ISPs are known to observe customer traffic, record their browsing history, and inject relevant ads into their traffic. AT&T, Sprint, & T-Mobile are some of the largest ISPs in the United States that have been caught selling mobile phones with pre-installed software that log and send back information regarding customers’ apps, websites and other online activities.
How Do You Preserve Your Privacy?
Use a VPN!
Using a no-log VPN will encrypt your internet traffic and prevent your ISP from seeing and tracking your online activities. Furthermore, it will also prevent any entity from tracking your actions back to your IP address. However, beware of privacy and affiliate sites pushing VPN providers whose jurisdictions are known to be subject to surveillance (i.e., United States). We also recommend being cautious about using Tor, which is an open-sourced browser that enables anonymous communication via directing Internet traffic through a volunteer overlay network. The major issue we have with Tor is that it has been compromised in the past and may provide a false sense of security.
Being proactive and safeguarding your data is crucial in this day and age. Many ISPs have the habit of assuring their customers by specifying that it only aggregates or anonymizes customer data. This is cold comfort that provides little value. A 2017 study by the Stanford Center for Internet and Society showed that de-identified web browsing histories can easily be linked to social media profiles using publicly available data. The Stanford researchers recruited nearly 400 users to turn over their web browsing data that had been scrubbed of any overt personal identifiers. The researchers were able to identify an individual from the data sets in nearly 70% of the cases.

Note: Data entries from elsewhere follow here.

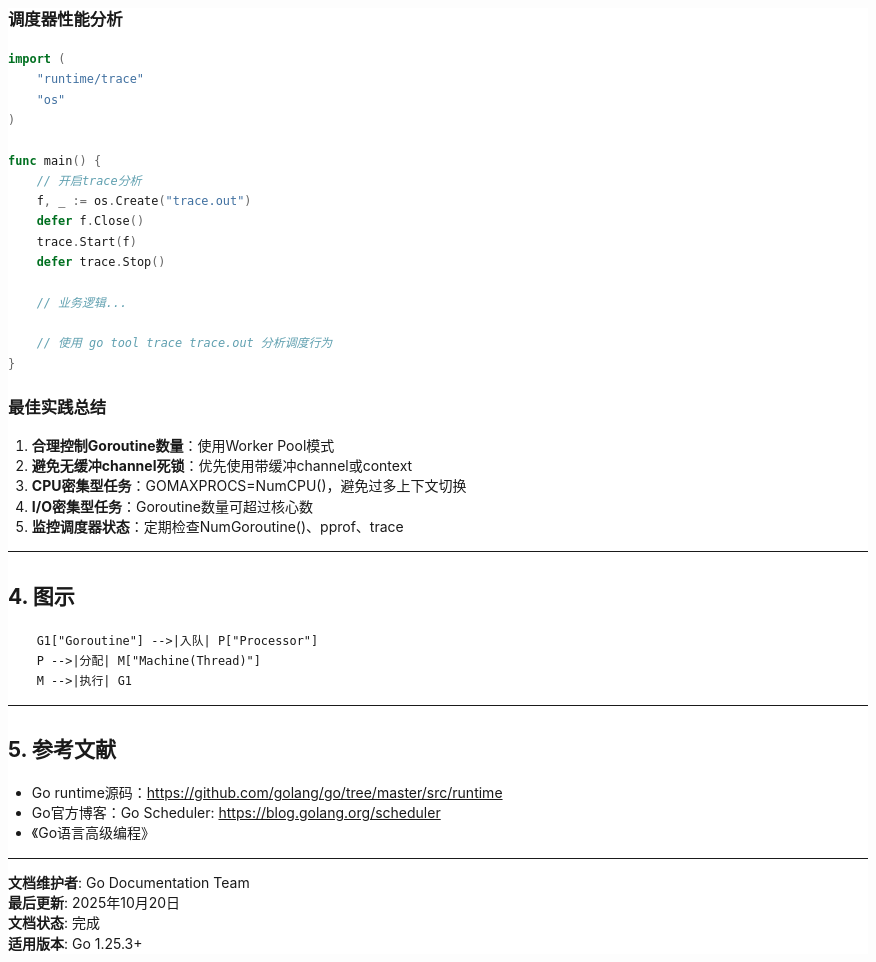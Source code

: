 ### 调度器性能分析

```go
import (
    "runtime/trace"
    "os"
)

func main() {
    // 开启trace分析
    f, _ := os.Create("trace.out")
    defer f.Close()
    trace.Start(f)
    defer trace.Stop()
    
    // 业务逻辑...
    
    // 使用 go tool trace trace.out 分析调度行为
}
```

### 最佳实践总结

1. **合理控制Goroutine数量**：使用Worker Pool模式
2. **避免无缓冲channel死锁**：优先使用带缓冲channel或context
3. **CPU密集型任务**：GOMAXPROCS=NumCPU()，避免过多上下文切换
4. **I/O密集型任务**：Goroutine数量可超过核心数
5. **监控调度器状态**：定期检查NumGoroutine()、pprof、trace

---

## 4. 图示

```mermaid
    G1["Goroutine"] -->|入队| P["Processor"]
    P -->|分配| M["Machine(Thread)"]
    M -->|执行| G1
```

---

## 5. 参考文献

- Go runtime源码：<https://github.com/golang/go/tree/master/src/runtime>
- Go官方博客：Go Scheduler: <https://blog.golang.org/scheduler>
- 《Go语言高级编程》

---

**文档维护者**: Go Documentation Team  
**最后更新**: 2025年10月20日  
**文档状态**: 完成  
**适用版本**: Go 1.25.3+

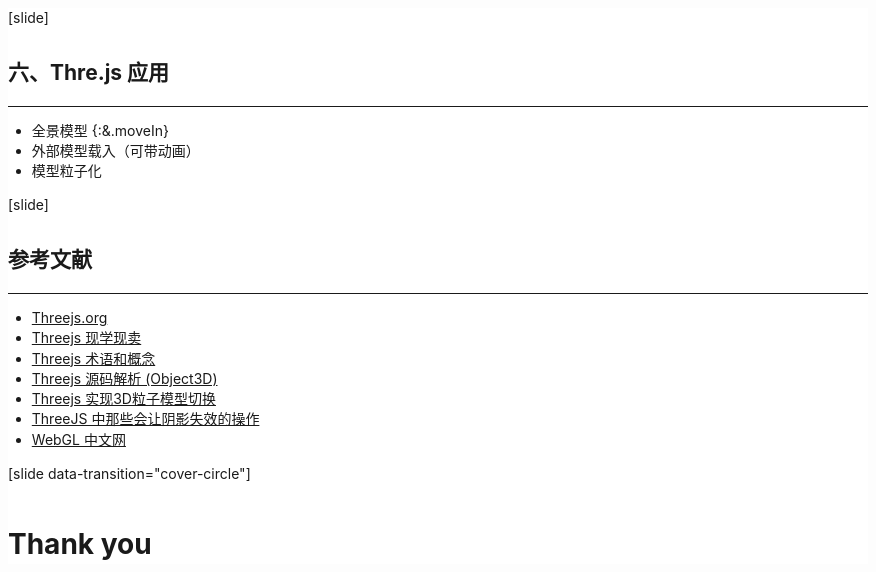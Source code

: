 
[slide]
## 六、Thre.js 应用
----
- 全景模型  {:&.moveIn}
- 外部模型载入（可带动画）
- 模型粒子化


[slide]
## 参考文献
----
- [Threejs.org](https://threejs.org/)
- [Threejs 现学现卖](https://aotu.io/notes/2017/08/28/getting-started-with-threejs/index.html)
- [Threejs 术语和概念](https://teakki.com/p/58a3ef1bf0d40775548c908f)
- [Threejs 源码解析 (Object3D)](https://blog.csdn.net/qq_25909453/article/details/82598215)
- [Threejs 实现3D粒子模型切换](https://juejin.im/post/5b8d47cce51d4538bf55e3a8)
- [ThreeJS 中那些会让阴影失效的操作](https://segmentfault.com/a/1190000015330360)
- [WebGL 中文网](http://www.hewebgl.com/article/articledir/1)


[slide  data-transition="cover-circle"]
# Thank you

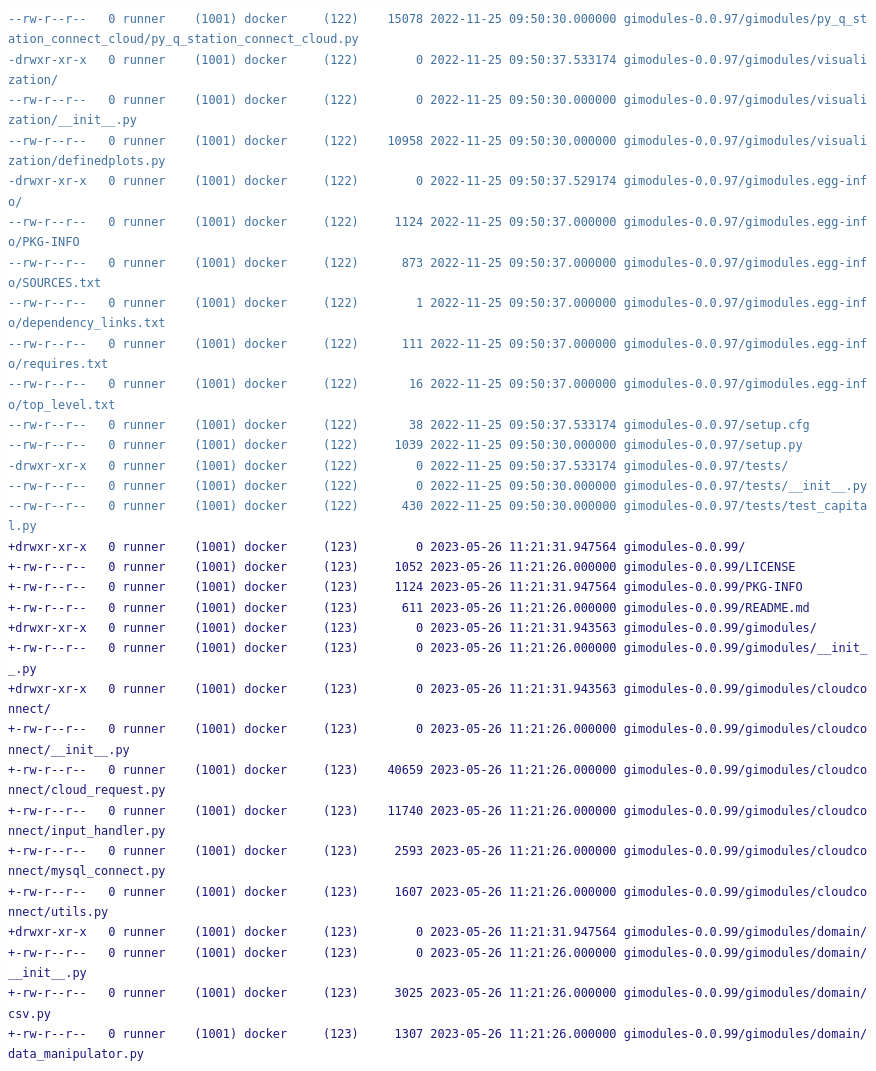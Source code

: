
 ```diff
--rw-r--r--   0 runner    (1001) docker     (122)    15078 2022-11-25 09:50:30.000000 gimodules-0.0.97/gimodules/py_q_station_connect_cloud/py_q_station_connect_cloud.py
-drwxr-xr-x   0 runner    (1001) docker     (122)        0 2022-11-25 09:50:37.533174 gimodules-0.0.97/gimodules/visualization/
--rw-r--r--   0 runner    (1001) docker     (122)        0 2022-11-25 09:50:30.000000 gimodules-0.0.97/gimodules/visualization/__init__.py
--rw-r--r--   0 runner    (1001) docker     (122)    10958 2022-11-25 09:50:30.000000 gimodules-0.0.97/gimodules/visualization/definedplots.py
-drwxr-xr-x   0 runner    (1001) docker     (122)        0 2022-11-25 09:50:37.529174 gimodules-0.0.97/gimodules.egg-info/
--rw-r--r--   0 runner    (1001) docker     (122)     1124 2022-11-25 09:50:37.000000 gimodules-0.0.97/gimodules.egg-info/PKG-INFO
--rw-r--r--   0 runner    (1001) docker     (122)      873 2022-11-25 09:50:37.000000 gimodules-0.0.97/gimodules.egg-info/SOURCES.txt
--rw-r--r--   0 runner    (1001) docker     (122)        1 2022-11-25 09:50:37.000000 gimodules-0.0.97/gimodules.egg-info/dependency_links.txt
--rw-r--r--   0 runner    (1001) docker     (122)      111 2022-11-25 09:50:37.000000 gimodules-0.0.97/gimodules.egg-info/requires.txt
--rw-r--r--   0 runner    (1001) docker     (122)       16 2022-11-25 09:50:37.000000 gimodules-0.0.97/gimodules.egg-info/top_level.txt
--rw-r--r--   0 runner    (1001) docker     (122)       38 2022-11-25 09:50:37.533174 gimodules-0.0.97/setup.cfg
--rw-r--r--   0 runner    (1001) docker     (122)     1039 2022-11-25 09:50:30.000000 gimodules-0.0.97/setup.py
-drwxr-xr-x   0 runner    (1001) docker     (122)        0 2022-11-25 09:50:37.533174 gimodules-0.0.97/tests/
--rw-r--r--   0 runner    (1001) docker     (122)        0 2022-11-25 09:50:30.000000 gimodules-0.0.97/tests/__init__.py
--rw-r--r--   0 runner    (1001) docker     (122)      430 2022-11-25 09:50:30.000000 gimodules-0.0.97/tests/test_capital.py
+drwxr-xr-x   0 runner    (1001) docker     (123)        0 2023-05-26 11:21:31.947564 gimodules-0.0.99/
+-rw-r--r--   0 runner    (1001) docker     (123)     1052 2023-05-26 11:21:26.000000 gimodules-0.0.99/LICENSE
+-rw-r--r--   0 runner    (1001) docker     (123)     1124 2023-05-26 11:21:31.947564 gimodules-0.0.99/PKG-INFO
+-rw-r--r--   0 runner    (1001) docker     (123)      611 2023-05-26 11:21:26.000000 gimodules-0.0.99/README.md
+drwxr-xr-x   0 runner    (1001) docker     (123)        0 2023-05-26 11:21:31.943563 gimodules-0.0.99/gimodules/
+-rw-r--r--   0 runner    (1001) docker     (123)        0 2023-05-26 11:21:26.000000 gimodules-0.0.99/gimodules/__init__.py
+drwxr-xr-x   0 runner    (1001) docker     (123)        0 2023-05-26 11:21:31.943563 gimodules-0.0.99/gimodules/cloudconnect/
+-rw-r--r--   0 runner    (1001) docker     (123)        0 2023-05-26 11:21:26.000000 gimodules-0.0.99/gimodules/cloudconnect/__init__.py
+-rw-r--r--   0 runner    (1001) docker     (123)    40659 2023-05-26 11:21:26.000000 gimodules-0.0.99/gimodules/cloudconnect/cloud_request.py
+-rw-r--r--   0 runner    (1001) docker     (123)    11740 2023-05-26 11:21:26.000000 gimodules-0.0.99/gimodules/cloudconnect/input_handler.py
+-rw-r--r--   0 runner    (1001) docker     (123)     2593 2023-05-26 11:21:26.000000 gimodules-0.0.99/gimodules/cloudconnect/mysql_connect.py
+-rw-r--r--   0 runner    (1001) docker     (123)     1607 2023-05-26 11:21:26.000000 gimodules-0.0.99/gimodules/cloudconnect/utils.py
+drwxr-xr-x   0 runner    (1001) docker     (123)        0 2023-05-26 11:21:31.947564 gimodules-0.0.99/gimodules/domain/
+-rw-r--r--   0 runner    (1001) docker     (123)        0 2023-05-26 11:21:26.000000 gimodules-0.0.99/gimodules/domain/__init__.py
+-rw-r--r--   0 runner    (1001) docker     (123)     3025 2023-05-26 11:21:26.000000 gimodules-0.0.99/gimodules/domain/csv.py
+-rw-r--r--   0 runner    (1001) docker     (123)     1307 2023-05-26 11:21:26.000000 gimodules-0.0.99/gimodules/domain/data_manipulator.py
```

Safeguarding privacy and proactively using encryption is necessary to fight “surveillance capitalism”. Shoshana Zuboff, Harvard Business School professor and author of the book Surveillance Capitalism, famously wrote:“Privacy is having the right to decide how you want to live, what you want to share, and what you choose to expose to the risks of transparency. In surveillance capitalism, those rights are taken from us without our knowledge, understanding, or consent, and used to create products designed to predict our behavior.” Proactively protect your privacy and never blindly trust your ISP.